§ **INSTRUCTIONS TO FOLLOW**:
Return the line containing "resources can detect" and all lines after it exactly; stop at the end of the material.

RECORDS FOR THIS TASK section start

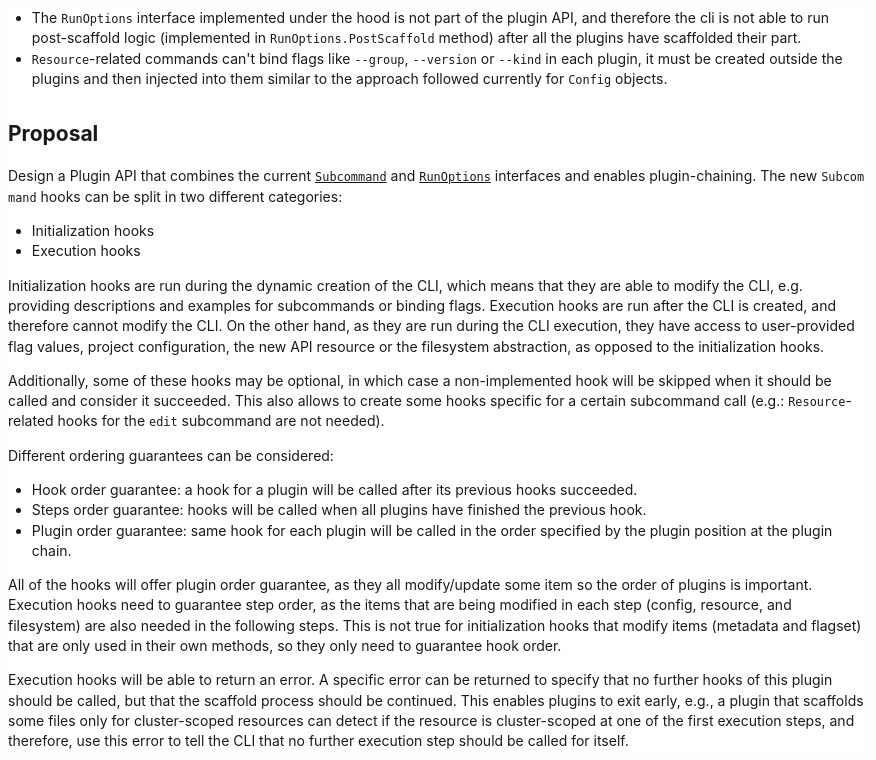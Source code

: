 - The `RunOptions` interface implemented under the hood is not part of the plugin API, and therefore
  the cli is not able to run post-scaffold logic (implemented in `RunOptions.PostScaffold` method) after
  all the plugins have scaffolded their part.
- `Resource`-related commands can't bind flags like `--group`, `--version` or `--kind` in each plugin,
  it must be created outside the plugins and then injected into them similar to the approach followed
  currently for `Config` objects.

## Proposal

Design a Plugin API that combines the current [`Subcommand`](../pkg/plugin/interfaces.go) and
[`RunOptions`](../pkg/plugins/internal/cmdutil/cmdutil.go) interfaces and enables plugin-chaining.
The new `Subcommand` hooks can be split in two different categories:
- Initialization hooks
- Execution hooks

Initialization hooks are run during the dynamic creation of the CLI, which means that they are able to
modify the CLI, e.g. providing descriptions and examples for subcommands or binding flags.
Execution hooks are run after the CLI is created, and therefore cannot modify the CLI. On the other hand,
as they are run during the CLI execution, they have access to user-provided flag values, project configuration,
the new API resource or the filesystem abstraction, as opposed to the initialization hooks.

Additionally, some of these hooks may be optional, in which case a non-implemented hook will be skipped
when it should be called and consider it succeeded. This also allows to create some hooks specific for
a certain subcommand call (e.g.: `Resource`-related hooks for the `edit` subcommand are not needed).

Different ordering guarantees can be considered:
- Hook order guarantee: a hook for a plugin will be called after its previous hooks succeeded.
- Steps order guarantee: hooks will be called when all plugins have finished the previous hook.
- Plugin order guarantee: same hook for each plugin will be called in the order specified
  by the plugin position at the plugin chain.

All of the hooks will offer plugin order guarantee, as they all modify/update some item so the order
of plugins is important. Execution hooks need to guarantee step order, as the items that are being modified
in each step (config, resource, and filesystem) are also needed in the following steps. This is not true for
initialization hooks that modify items (metadata and flagset) that are only used in their own methods,
so they only need to guarantee hook order.

Execution hooks will be able to return an error. A specific error can be returned to specify that
no further hooks of this plugin should be called, but that the scaffold process should be continued.
This enables plugins to exit early, e.g., a plugin that scaffolds some files only for cluster-scoped
resources can detect if the resource is cluster-scoped at one of the first execution steps, and
therefore, use this error to tell the CLI that no further execution step should be called for itself.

RECORDS FOR THIS TASK section end

§ **WRITTEN SOLUTION**:
resources can detect if the resource is cluster-scoped at one of the first execution steps, and
therefore, use this error to tell the CLI that no further execution step should be called for itself.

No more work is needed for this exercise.